Kim Barnes's first memoir, In the Wilderness: Coming of Age in Unknown Country, was a Pulitzer Prize finalist, received the PEN/Jerard Fund Award, and the Pacific Northwest Booksellers Award. Her second memoir, Hungry for the World, was a Borders Books New Voices Selection. She is the author of three novels: Finding Caruso; A Country Called Home, winner of the 2009 PEN Center USA Award in Fiction; and In the Kingdom of Men. A former Idaho-Writer-in-Residence, she now teaches in the Master of Fine Arts Creative Writing program at the University of Idaho.
Ben Fountain's story collection, Brief Encounters with Che Guevara, won the 2007 PEN/Hemingway Award and a Whiting Award. His novel, Billy Lynn's Long Halftime Walk, a finalist for the National Book Award, won the 2012 National Book Critics Circle Award, and The Los Angeles Times Book Award. Currently he is the University Chair in Creative Writing at Texas State University.
Carolyn Forché is the author of four poetry collections.
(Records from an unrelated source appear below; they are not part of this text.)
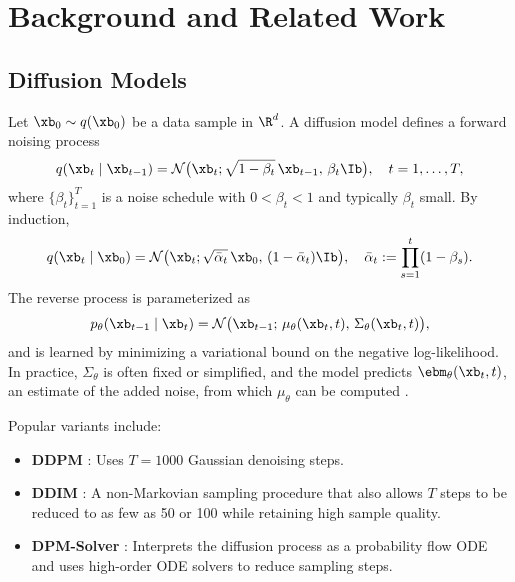 \documentclass[11pt,letterpaper]{article}
\begin{document}
\section{Background and Related Work}
\label{sec:background}

\subsection{Diffusion Models}

Let $\xb_0 \sim q(\xb_0)$ be a data sample in $\R^d$. A diffusion model defines a forward noising process
\begin{equation}
q(\xb_t \mid \xb_{t-1}) = \mathcal{N}\bigl(\xb_t;\sqrt{1-\beta_t}\,\xb_{t-1}, \,\beta_t \Ib\bigr), \quad t=1,\ldots,T,
\label{eq:gaussian-forward}
\end{equation}
where $\{\beta_t\}_{t=1}^T$ is a noise schedule with $0 < \beta_t < 1$ and typically $\beta_t$ small. By induction,
\begin{equation}
q(\xb_t \mid \xb_0) = \mathcal{N}\bigl(\xb_t; \sqrt{\bar\alpha_t}\,\xb_0,\, (1-\bar\alpha_t)\Ib \bigr), \quad \bar\alpha_t := \prod_{s=1}^t (1-\beta_s).
\end{equation}
The reverse process is parameterized as
\begin{equation}
p_\theta(\xb_{t-1}\mid \xb_t) = \mathcal{N}\bigl(\xb_{t-1};\,\mu_\theta(\xb_t,t),\,\Sigma_\theta(\xb_t,t)\bigr),
\label{eq:reverse-param}
\end{equation}
and is learned by minimizing a variational bound on the negative log-likelihood. In practice, $\Sigma_\theta$ is often fixed or simplified, and the model predicts $\ebm_\theta(\xb_t,t)$, an estimate of the added noise, from which $\mu_\theta$ can be computed \cite{ho2020denoising}.

Popular variants include:
\begin{itemize}[noitemsep,topsep=0pt]
    \item \textbf{DDPM} \cite{ho2020denoising}: Uses $T=1000$ Gaussian denoising steps.
    \item \textbf{DDIM} \cite{song2020denoising}: A non-Markovian sampling procedure that also allows $T$ steps to be reduced to as few as 50 or 100 while retaining high sample quality.
    \item \textbf{DPM-Solver} \cite{lu2022dpm}: Interprets the diffusion process as a probability flow ODE and uses high-order ODE solvers to reduce sampling steps.
\end{itemize}
\end{document}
Her first, Gathering The Tribes, won the Yale Series of Younger Poets Award. In 1977 she received a Guggenheim Foundation Fellowship, which enabled her to travel to El Salvador, where she worked as a human rights advocate. Her second collection, The Country Between Us, received the Poetry Society of America's Alice Fay di Castagnola Award, and was the Lamont Selection of the Academy of American Poets. Her third collection, The Angel of History, won The Los Angeles Times Book Award. Her fourth collection is Blue Hour. She edited the landmark anthology Against Forgetting: Twentieth-Century Poetry of Witness, in which 140 poets bear witness to war, torture, exile, and repression. Currently she is writing a memoir about her times in El Salvador, Lebanon, South Africa, and France.
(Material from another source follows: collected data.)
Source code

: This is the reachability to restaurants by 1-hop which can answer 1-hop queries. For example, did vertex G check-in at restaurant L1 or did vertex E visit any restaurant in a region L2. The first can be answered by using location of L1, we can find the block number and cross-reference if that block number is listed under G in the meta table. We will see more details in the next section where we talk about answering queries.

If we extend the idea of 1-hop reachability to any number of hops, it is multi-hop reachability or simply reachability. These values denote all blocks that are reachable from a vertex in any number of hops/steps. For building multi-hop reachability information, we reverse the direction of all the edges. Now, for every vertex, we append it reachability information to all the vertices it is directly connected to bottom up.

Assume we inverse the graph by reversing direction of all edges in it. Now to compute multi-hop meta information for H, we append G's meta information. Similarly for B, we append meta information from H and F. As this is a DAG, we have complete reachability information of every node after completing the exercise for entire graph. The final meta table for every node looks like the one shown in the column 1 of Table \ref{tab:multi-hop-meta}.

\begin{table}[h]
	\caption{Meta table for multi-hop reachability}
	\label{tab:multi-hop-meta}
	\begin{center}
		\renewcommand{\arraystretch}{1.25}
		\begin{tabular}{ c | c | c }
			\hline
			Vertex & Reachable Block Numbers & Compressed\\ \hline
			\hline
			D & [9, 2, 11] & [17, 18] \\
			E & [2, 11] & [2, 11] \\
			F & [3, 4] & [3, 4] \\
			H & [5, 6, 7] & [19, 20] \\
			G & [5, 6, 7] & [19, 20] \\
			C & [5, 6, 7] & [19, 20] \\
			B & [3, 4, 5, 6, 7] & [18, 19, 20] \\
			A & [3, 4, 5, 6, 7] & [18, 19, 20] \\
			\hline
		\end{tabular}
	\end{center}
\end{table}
Phillip Lopate is the author of four essay collections, Bachelorhood, Against Joie de Vivre, Portrait of My Body, and Portrait Inside My Head; two novels; three poetry collections; a memoir; and To Show and Tell: the Craft of Literary Nonfiction. He edited the most important essay anthology of our time, The Art of the Personal Essay. He directs the program in nonfiction writing at Columbia University.
Heather Christle is the author of three poetry collections: What is Amazing, The Difficult Farm, and The Trees The Trees, which won the 2012 Believer Poetry Award. Her poems have appeared in the Boston Review, Gulf Coast, The New Yorker, and The Best American Poetry. She has taught poetry at Antioch College, Sarah Lawrence College, the University of Massachusetts Amherst and Emory University, where she was the 2009-2011 Poetry Writing Fellow. She is the Web Editor for jubilat and frequently a writer in residence at the Juniper Summer Writing Institute. A native of Wolfeboro, New Hampshire, she lives in Yellow Springs, Ohio.
Amy Hempel's The Collected Stories of Amy Hempel won the 2007 Ambassador Book Award and was a finalist for the PEN/Faulkner Award. Hempel won the 2008 Rea Award, and the 2009 PEN/MALAMUD Award for the Short Story. She has received fellowships from the Guggenheim Foundation, and the United States Artists Foundation. Her stories have appeared in Harper’s, GQ, The Best American Short Stories, and The Pushcart Prize. Hempel has taught writing at Bennington, Sarah Lawrence, Princeton, Duke, Columbia, and now teaches writing at Harvard. She lives in New York City.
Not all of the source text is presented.